Setelah dipastikan bahwa mereka adalah pelaku maka pada pukul 07.00 WITA, ketiga WNA tersebut ditunda keberangkatannya yang kemudian
dilaksanakan serah terima resmi. Ketiga WN Tiongkok beserta dengan paspornya kemudian diserahterimakan kepada Polresta Bogor Kota guna kepentingan pemeriksaan lebih lanjut di Kantor Polres Bandara I Gusti Ngurah Rai.
“Kami mampu menangkap siapa pun yang masuk dalam Daftar Pencarian Orang (DPO), sepanjang informasinya disampaikan kepada Kantor Imigrasi Ngurah Rai dengan cepat dan
akurat. Pengamanan tiga WN Tiongkok ini adalah bukti bahwa pintu masuk wilayah Indonesia, khususnya Bandara I Gusti Ngurah Rai, tidak dapat dijadikan celah untuk meloloskan diri dari jeratan hukum. Kami turut menjaga kedaulatan dan keamanan negara, dan akan terus bersinergi dengan seluruh aparat penegak hukum untuk memastikan setiap pelanggar hukum dapat dipertanggungjawabkan perbuatannya.”, tegas Bugie Kurniawan.

Bugie juga menambahkan bahwa keberhasilan ini berkat sinergitas yang baik antara Polresta Bogor Kota, Kantor Imigrasi Bogor dan Kantor Imigrasi Ngurah Rai. Didukung dengan infrastruktur digital Keimigrasian yang semakin canggih dan siap mendeteksi dan mencegah perlintasan para pelaku kejahatan demi keamanan rakyat Indonesia.

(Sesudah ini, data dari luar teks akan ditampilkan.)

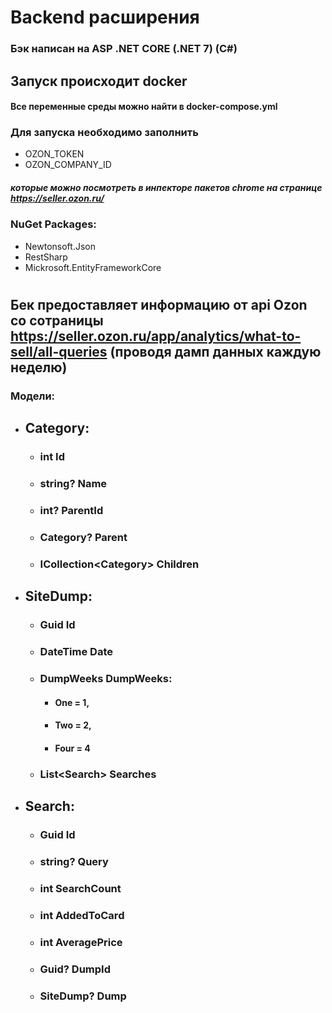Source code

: # Backend расширения

### Бэк написан на ASP .NET CORE (.NET 7) (C#)
## Запуск происходит docker 

#### Все переменные среды можно найти в **docker-compose.yml**
### Для запуска необходимо заполнить 
* OZON_TOKEN
* OZON_COMPANY_ID
##### которые можно посмотреть в инпекторе пакетов chrome на странице https://seller.ozon.ru/

### NuGet Packages:
* Newtonsoft.Json
* RestSharp
* Mickrosoft.EntityFrameworkCore

#

## Бек предоставляет информацию от api Ozon со сотраницы https://seller.ozon.ru/app/analytics/what-to-sell/all-queries (проводя дамп данных каждую неделю)


### Модели:
* ## Category:
    * ### int Id
    * ### string? Name
    * ### int? ParentId
    * ### Category? Parent
    * ### ICollection\<Category\> Children

* ## SiteDump:
    * ### Guid Id
    * ### DateTime Date
    * ### DumpWeeks DumpWeeks:
        * #### One = 1,
        * #### Two = 2,
        * #### Four = 4
    * ### List\<Search\> Searches

* ## Search:
    * ### Guid Id
    * ### string? Query
    * ### int SearchCount
    * ### int AddedToCard
    * ### int AveragePrice
    * ### Guid? DumpId
    * ### SiteDump? Dump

Senada dengan hal tersebut, Kepala Kantor Wilayah Direktorat Jenderal Imigrasi Bali, Felucia Sengky Ratna, menyampaikan apresianya atas keberhasilan penangkapan ini. “Keberhasilan Kantor Imigrasi Ngurah Rai dalam mengamankan tiga WN Tiongkok yang masuk daftar pencarian ini mencerminkan kesiapan dan profesionalisme jajaran Imigrasi
Bali dalam menjalankan fungsi penegakan hukum keimigrasian. Bali sebagai pintu gerbang internasional Indonesia harus steril dari individu-individu yang mencederai nama baik negara. Kami dari Kantor Wilayah akan terus mendukung penuh setiap langkah yang diambil oleh satuan kerja dalam menjaga integritas wilayah dan keamanan masyarakat, sekaligus memastikan bahwa kerja sama lintas instansi berjalan efektif dan responsif,” ungkap Sengky.